Try it
Below are the records; they must be reproduced verbatim.

Provided records
----

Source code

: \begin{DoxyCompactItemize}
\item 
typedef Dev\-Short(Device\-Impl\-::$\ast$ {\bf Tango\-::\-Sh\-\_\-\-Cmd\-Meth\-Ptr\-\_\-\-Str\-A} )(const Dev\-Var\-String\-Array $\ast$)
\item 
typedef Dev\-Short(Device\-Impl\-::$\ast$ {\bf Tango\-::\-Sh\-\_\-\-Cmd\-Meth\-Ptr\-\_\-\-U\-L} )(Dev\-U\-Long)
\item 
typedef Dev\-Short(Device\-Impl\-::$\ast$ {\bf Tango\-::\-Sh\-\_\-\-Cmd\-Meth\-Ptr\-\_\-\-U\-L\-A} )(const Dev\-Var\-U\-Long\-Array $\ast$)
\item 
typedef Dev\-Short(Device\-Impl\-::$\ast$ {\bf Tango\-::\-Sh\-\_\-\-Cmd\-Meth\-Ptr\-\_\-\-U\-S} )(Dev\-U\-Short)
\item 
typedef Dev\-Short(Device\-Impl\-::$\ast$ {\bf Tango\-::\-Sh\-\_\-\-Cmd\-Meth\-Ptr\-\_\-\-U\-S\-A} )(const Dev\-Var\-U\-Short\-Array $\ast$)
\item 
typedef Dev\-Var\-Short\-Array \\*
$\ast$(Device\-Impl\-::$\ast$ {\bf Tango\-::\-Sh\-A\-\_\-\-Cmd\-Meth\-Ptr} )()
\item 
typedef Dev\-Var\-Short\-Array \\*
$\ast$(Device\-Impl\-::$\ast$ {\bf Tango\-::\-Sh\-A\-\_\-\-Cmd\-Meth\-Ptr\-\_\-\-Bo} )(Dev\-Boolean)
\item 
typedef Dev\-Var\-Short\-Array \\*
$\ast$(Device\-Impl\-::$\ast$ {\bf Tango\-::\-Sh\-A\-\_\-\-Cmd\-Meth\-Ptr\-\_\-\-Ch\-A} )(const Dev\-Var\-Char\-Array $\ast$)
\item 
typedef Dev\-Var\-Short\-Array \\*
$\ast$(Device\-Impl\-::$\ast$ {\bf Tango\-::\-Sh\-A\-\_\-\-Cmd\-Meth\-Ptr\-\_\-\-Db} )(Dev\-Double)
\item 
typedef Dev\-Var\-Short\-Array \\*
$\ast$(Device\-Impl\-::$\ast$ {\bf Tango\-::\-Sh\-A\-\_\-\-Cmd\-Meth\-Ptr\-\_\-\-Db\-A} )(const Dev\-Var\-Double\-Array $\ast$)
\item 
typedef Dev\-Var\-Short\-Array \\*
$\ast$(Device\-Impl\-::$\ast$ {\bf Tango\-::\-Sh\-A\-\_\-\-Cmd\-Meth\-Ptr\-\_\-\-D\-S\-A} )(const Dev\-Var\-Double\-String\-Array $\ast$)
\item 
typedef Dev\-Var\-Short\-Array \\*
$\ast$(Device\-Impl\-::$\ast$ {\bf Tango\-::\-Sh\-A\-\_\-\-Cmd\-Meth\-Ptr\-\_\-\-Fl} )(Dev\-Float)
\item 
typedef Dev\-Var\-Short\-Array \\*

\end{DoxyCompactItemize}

----

Task output
Source code

: \begin{DoxyCompactItemize}
\item 
typedef Dev\-Short(Device\-Impl\-::$\ast$ {\bf Tango\-::\-Sh\-\_\-\-Cmd\-Meth\-Ptr\-\_\-\-Str\-A} )(const Dev\-Var\-String\-Array $\ast$)
\item 
typedef Dev\-Short(Device\-Impl\-::$\ast$ {\bf Tango\-::\-Sh\-\_\-\-Cmd\-Meth\-Ptr\-\_\-\-U\-L} )(Dev\-U\-Long)
\item 
typedef Dev\-Short(Device\-Impl\-::$\ast$ {\bf Tango\-::\-Sh\-\_\-\-Cmd\-Meth\-Ptr\-\_\-\-U\-L\-A} )(const Dev\-Var\-U\-Long\-Array $\ast$)
\item 
typedef Dev\-Short(Device\-Impl\-::$\ast$ {\bf Tango\-::\-Sh\-\_\-\-Cmd\-Meth\-Ptr\-\_\-\-U\-S} )(Dev\-U\-Short)
\item 
typedef Dev\-Short(Device\-Impl\-::$\ast$ {\bf Tango\-::\-Sh\-\_\-\-Cmd\-Meth\-Ptr\-\_\-\-U\-S\-A} )(const Dev\-Var\-U\-Short\-Array $\ast$)
\item 
typedef Dev\-Var\-Short\-Array \\*
$\ast$(Device\-Impl\-::$\ast$ {\bf Tango\-::\-Sh\-A\-\_\-\-Cmd\-Meth\-Ptr} )()
\item 
typedef Dev\-Var\-Short\-Array \\*
$\ast$(Device\-Impl\-::$\ast$ {\bf Tango\-::\-Sh\-A\-\_\-\-Cmd\-Meth\-Ptr\-\_\-\-Bo} )(Dev\-Boolean)
\item 
typedef Dev\-Var\-Short\-Array \\*
$\ast$(Device\-Impl\-::$\ast$ {\bf Tango\-::\-Sh\-A\-\_\-\-Cmd\-Meth\-Ptr\-\_\-\-Ch\-A} )(const Dev\-Var\-Char\-Array $\ast$)
\item 
typedef Dev\-Var\-Short\-Array \\*
$\ast$(Device\-Impl\-::$\ast$ {\bf Tango\-::\-Sh\-A\-\_\-\-Cmd\-Meth\-Ptr\-\_\-\-Db} )(Dev\-Double)
\item 
typedef Dev\-Var\-Short\-Array \\*
$\ast$(Device\-Impl\-::$\ast$ {\bf Tango\-::\-Sh\-A\-\_\-\-Cmd\-Meth\-Ptr\-\_\-\-Db\-A} )(const Dev\-Var\-Double\-Array $\ast$)
\item 
typedef Dev\-Var\-Short\-Array \\*
$\ast$(Device\-Impl\-::$\ast$ {\bf Tango\-::\-Sh\-A\-\_\-\-Cmd\-Meth\-Ptr\-\_\-\-D\-S\-A} )(const Dev\-Var\-Double\-String\-Array $\ast$)
\item 
typedef Dev\-Var\-Short\-Array \\*
$\ast$(Device\-Impl\-::$\ast$ {\bf Tango\-::\-Sh\-A\-\_\-\-Cmd\-Meth\-Ptr\-\_\-\-Fl} )(Dev\-Float)
\item 
typedef Dev\-Var\-Short\-Array \\*

\end{DoxyCompactItemize}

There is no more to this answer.